> _What you should do_
Your task is to quote the listing below exactly, beginning with its first line and ending on the line bearing "between versions.".

(Source material Opens)

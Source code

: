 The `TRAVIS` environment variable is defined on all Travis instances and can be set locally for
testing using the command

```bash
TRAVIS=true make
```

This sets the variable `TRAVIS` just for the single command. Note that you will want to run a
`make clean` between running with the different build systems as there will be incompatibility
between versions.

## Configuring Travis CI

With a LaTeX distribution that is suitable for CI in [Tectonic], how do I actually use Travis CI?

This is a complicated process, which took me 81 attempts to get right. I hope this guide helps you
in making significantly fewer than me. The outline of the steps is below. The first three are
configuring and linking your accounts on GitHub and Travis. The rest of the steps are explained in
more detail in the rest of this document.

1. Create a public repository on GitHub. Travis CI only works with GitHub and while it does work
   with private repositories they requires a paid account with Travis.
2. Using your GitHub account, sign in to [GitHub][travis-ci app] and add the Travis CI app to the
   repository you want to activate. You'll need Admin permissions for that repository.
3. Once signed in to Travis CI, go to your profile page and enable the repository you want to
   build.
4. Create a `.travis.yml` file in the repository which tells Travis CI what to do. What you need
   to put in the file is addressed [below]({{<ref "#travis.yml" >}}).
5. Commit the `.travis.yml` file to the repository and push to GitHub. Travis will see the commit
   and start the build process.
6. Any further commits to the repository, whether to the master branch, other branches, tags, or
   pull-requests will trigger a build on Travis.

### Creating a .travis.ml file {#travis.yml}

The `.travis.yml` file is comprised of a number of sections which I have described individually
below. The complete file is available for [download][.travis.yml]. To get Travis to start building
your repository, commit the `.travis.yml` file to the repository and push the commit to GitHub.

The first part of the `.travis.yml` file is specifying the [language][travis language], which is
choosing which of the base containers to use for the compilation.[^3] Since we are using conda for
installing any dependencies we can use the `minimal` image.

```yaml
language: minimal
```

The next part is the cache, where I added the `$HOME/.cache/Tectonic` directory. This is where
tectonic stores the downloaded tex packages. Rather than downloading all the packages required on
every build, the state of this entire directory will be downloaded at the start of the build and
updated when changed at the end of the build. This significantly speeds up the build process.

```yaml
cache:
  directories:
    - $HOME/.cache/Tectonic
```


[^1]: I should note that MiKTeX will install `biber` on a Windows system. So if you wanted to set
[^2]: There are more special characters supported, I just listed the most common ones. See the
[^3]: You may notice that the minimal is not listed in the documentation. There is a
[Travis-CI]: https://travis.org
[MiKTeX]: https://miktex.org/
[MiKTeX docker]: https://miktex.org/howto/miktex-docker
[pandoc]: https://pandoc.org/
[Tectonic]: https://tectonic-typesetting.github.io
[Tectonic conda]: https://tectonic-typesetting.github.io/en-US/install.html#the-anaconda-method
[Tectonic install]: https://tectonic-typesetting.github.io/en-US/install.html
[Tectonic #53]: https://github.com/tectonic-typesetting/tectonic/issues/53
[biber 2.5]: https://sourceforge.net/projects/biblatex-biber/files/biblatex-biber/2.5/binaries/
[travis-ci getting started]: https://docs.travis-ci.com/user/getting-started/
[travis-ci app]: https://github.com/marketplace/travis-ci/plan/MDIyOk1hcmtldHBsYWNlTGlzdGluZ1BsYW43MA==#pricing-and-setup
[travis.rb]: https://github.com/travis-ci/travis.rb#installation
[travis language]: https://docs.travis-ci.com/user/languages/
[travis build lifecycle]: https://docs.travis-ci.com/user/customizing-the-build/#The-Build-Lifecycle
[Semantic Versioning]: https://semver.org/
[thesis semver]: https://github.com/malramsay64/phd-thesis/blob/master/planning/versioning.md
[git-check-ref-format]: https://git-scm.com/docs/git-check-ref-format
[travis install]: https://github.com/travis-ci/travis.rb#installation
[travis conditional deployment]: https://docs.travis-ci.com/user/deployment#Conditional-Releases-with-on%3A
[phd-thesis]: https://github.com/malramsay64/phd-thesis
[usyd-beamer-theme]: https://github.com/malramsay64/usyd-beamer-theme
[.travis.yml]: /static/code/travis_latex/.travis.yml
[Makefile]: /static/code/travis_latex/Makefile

(Source material Closes)

> _Answer area_
Source code

: The `TRAVIS` environment variable is defined on all Travis instances and can be set locally for
testing using the command

```bash
TRAVIS=true make
```

This sets the variable `TRAVIS` just for the single command. Note that you will want to run a
`make clean` between running with the different build systems as there will be incompatibility
between versions.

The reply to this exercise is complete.